Let's load a dataset

In [None]:
ds = xr.tutorial.load_dataset("air_temperature")
ds

## A simple example

Simple functions that act independently on each value should work without any
additional arguments. 

Consider the following `squared_error` function

In [None]:
def squared_error(x, y):
    return (x - y) ** 2

We can apply this manually by extracting the underlying numpy array

In [None]:
numpy_result = squared_error(ds.air.data, 1)
numpy_result

To convert this result to a DataArray, we could do it manually

In [None]:
xr.DataArray(data=numpy_result, dims=ds.air.dims, coords=ds.air.coords)

A shorter version uses [DataArray.copy](https://docs.xarray.dev/en/stable/generated/xarray.DataArray.copy.html)

In [None]:
ds.air.copy(data=numpy_result)

Using `DataArray.copy` works for such simple cases but doesn't generalize that well.

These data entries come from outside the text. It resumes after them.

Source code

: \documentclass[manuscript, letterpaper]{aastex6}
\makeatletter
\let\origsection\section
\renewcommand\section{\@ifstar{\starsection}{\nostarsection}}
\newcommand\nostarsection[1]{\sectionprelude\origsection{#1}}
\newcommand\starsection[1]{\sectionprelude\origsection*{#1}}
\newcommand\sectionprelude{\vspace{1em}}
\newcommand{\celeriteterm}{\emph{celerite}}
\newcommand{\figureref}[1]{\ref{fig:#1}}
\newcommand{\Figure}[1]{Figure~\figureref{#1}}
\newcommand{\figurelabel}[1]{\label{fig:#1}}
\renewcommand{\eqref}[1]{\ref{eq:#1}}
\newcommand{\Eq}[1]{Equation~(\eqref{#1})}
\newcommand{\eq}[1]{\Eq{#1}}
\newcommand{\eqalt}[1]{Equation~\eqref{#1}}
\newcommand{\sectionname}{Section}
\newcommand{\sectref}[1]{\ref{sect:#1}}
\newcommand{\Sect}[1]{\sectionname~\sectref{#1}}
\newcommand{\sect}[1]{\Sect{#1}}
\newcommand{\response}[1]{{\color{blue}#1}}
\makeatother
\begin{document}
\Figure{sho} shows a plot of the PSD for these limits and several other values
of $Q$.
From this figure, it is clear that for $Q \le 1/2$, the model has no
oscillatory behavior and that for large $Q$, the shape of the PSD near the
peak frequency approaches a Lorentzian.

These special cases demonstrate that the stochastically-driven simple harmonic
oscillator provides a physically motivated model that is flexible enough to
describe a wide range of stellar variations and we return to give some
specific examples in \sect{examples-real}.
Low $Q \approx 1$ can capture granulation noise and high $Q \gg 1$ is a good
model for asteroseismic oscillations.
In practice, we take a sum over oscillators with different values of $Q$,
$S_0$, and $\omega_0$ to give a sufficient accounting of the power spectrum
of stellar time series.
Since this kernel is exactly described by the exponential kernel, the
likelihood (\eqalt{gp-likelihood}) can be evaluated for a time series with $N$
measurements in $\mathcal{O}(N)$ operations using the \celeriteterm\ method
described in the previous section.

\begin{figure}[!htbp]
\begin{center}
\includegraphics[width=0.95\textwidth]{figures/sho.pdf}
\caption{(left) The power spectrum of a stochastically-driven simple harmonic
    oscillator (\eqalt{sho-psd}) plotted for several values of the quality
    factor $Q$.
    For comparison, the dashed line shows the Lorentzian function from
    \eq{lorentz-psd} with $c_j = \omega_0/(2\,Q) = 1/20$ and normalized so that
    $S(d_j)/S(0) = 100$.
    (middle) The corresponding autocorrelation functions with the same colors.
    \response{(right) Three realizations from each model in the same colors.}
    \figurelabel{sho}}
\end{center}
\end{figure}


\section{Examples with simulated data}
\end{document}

For example, consider a function that removed one dimension and added a new dimension.

`apply_ufunc` can handle such cases. Here's how to use it with `squared_error`

In [None]:
xr.apply_ufunc(squared_error, ds.air, 1)

## How does apply_ufunc work?

To illustrate how `apply_ufunc` works, let us write a small wrapper function. This will let us examine what data is received and returned from the applied function.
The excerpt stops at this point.